62 Gesteld dat de Commissie de lopende aanbestedingsprocedure had beëindigd en voor dezelfde opdracht een nieuwe aankondiging van opdracht had bekendgemaakt, kan immers niet worden aangenomen dat zij het criterium van punt 17.2, onder a), van de aankondiging van opdracht in identieke bewoordingen zou hebben gehandhaafd. Evenmin valt uit te sluiten dat de Commissie het criterium van punt 17.2, onder c), van de aankondiging van opdracht zou hebben hernomen, zij het in duidelijkere bewoordingen.
63 Hoe dan ook moet worden vastgesteld dat verzoeksters in dat geval aan de Commissie de bij hun brief van 28 juni 2019 gevoegde gegevens en documenten hadden kunnen overleggen die in de procedure die heeft geleid tot het besluit van 30 juli 2019, niet in aanmerking waren genomen omdat zij waren overgelegd na het verstrijken van de oorspronkelijke termijn voor het indienen van inschrijvingen. Bovendien hadden zij ook andere gegevens en andere documenten kunnen overleggen. Derhalve valt niet uit te sluiten dat de Commissie zich in het kader van een nieuwe procedure en op basis van nieuwe gegevens op het standpunt zou hebben kunnen stellen dat verzoeksters wel degelijk voldeden aan het criterium van punt 17.2, onder a), van de nieuwe aankondiging van opdracht, indien dat criterium was gehandhaafd.
64 Gelet op een en ander moet het tweede onderdeel van het derde middel worden aanvaard.
Procedureel is het dan alleen nog de vraag of de consequenties van nietigheid van de beslissing tot wijziging van de selectiecriteria ook zo doorwerkt in het Nederlandse contractenrecht.
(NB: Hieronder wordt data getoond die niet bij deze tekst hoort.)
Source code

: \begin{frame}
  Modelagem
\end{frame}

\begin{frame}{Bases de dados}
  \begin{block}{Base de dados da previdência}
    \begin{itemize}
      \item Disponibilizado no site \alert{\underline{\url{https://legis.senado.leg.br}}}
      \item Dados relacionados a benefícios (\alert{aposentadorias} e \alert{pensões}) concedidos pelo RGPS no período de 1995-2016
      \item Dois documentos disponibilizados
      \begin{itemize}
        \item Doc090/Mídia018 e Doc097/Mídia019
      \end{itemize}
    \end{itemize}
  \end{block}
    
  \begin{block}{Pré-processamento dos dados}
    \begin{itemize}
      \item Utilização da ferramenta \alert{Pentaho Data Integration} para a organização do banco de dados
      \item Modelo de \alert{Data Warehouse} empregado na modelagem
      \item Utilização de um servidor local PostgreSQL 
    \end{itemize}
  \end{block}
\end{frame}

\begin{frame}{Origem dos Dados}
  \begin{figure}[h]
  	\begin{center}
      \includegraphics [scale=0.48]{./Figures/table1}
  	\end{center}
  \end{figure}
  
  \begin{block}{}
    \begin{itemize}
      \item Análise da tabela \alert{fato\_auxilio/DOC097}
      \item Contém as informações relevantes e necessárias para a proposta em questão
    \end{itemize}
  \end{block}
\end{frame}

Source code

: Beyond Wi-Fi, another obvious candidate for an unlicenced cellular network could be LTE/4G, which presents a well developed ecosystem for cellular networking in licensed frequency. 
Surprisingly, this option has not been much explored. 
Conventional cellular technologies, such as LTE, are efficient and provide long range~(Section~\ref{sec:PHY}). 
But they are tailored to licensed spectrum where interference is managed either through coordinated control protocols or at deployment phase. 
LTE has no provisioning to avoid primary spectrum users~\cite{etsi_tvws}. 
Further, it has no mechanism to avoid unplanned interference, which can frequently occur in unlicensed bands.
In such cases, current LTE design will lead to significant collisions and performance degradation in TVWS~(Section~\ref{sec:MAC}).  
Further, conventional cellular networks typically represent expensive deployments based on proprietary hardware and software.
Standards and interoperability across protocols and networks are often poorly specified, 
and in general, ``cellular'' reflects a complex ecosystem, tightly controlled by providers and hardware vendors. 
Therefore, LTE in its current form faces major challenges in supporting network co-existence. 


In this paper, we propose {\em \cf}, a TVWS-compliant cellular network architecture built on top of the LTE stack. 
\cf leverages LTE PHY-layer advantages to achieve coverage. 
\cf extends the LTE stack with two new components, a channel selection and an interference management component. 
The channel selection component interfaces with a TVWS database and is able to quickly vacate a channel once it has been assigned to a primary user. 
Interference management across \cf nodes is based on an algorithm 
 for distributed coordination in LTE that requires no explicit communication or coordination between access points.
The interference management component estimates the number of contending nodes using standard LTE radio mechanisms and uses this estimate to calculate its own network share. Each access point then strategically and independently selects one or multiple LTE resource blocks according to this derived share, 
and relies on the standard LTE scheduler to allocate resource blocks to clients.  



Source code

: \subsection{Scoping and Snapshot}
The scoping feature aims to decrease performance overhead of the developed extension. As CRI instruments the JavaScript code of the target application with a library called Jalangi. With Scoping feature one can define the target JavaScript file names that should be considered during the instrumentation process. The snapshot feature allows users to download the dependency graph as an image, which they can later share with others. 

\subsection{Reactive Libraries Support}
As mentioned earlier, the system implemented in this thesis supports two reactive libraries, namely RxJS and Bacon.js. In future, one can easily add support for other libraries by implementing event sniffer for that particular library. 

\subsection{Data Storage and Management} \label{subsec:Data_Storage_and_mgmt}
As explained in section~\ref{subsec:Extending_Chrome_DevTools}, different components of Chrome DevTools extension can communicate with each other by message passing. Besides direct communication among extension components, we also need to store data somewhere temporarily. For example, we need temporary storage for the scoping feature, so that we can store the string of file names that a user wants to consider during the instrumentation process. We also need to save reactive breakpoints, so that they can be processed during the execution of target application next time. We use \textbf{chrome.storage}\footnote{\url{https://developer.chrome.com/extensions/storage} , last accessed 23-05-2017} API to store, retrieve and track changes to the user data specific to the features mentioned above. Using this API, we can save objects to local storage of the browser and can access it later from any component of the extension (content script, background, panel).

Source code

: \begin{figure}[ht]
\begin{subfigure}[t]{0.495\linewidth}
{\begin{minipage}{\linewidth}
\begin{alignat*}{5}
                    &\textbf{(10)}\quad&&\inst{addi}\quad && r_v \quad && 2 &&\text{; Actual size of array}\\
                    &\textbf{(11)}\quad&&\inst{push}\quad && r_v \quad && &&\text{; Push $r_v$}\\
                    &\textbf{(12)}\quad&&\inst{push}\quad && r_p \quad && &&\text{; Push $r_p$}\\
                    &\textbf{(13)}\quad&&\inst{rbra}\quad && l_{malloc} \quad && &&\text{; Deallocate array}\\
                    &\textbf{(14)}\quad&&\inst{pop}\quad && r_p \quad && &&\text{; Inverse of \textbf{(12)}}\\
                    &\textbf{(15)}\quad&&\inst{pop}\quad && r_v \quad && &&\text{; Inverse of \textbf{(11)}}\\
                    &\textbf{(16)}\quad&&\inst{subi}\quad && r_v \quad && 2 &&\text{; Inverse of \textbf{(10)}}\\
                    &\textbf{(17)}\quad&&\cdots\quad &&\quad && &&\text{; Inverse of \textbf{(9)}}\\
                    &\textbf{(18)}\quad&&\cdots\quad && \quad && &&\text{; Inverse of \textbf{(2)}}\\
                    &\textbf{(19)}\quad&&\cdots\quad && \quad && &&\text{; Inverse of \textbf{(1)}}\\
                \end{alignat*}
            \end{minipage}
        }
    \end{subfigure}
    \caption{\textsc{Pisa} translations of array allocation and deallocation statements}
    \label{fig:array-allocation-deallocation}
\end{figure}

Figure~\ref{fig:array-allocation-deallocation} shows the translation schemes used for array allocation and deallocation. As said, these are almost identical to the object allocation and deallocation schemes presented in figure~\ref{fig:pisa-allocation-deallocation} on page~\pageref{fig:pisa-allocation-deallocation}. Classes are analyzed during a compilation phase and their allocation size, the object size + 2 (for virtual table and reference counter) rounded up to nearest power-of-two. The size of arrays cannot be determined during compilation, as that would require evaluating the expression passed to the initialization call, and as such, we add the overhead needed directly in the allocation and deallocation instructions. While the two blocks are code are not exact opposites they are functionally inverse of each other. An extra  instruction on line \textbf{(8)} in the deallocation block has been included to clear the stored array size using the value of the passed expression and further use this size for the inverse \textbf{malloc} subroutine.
65 Hieruit volgt dat het besluit van 30 juli 2019 (red AN: het herroepende besluit dat de selectiecriteria wijzigt) nietig moet worden verklaard, zonder dat het eerste onderdeel van het derde middel of de overige door verzoeksters aangevoerde middelen hoeven te worden onderzocht, en zonder dat hoeft te worden beslist op het door hen gedane verzoek om maatregelen van instructie dat ertoe strekt een werknemer van de aan het hoofd van het consortium staande onderneming op te roepen opdat hij zou getuigen over de vraag of deze onderneming de door de aanbestedingsvoorwaarden vereiste ervaring bezit.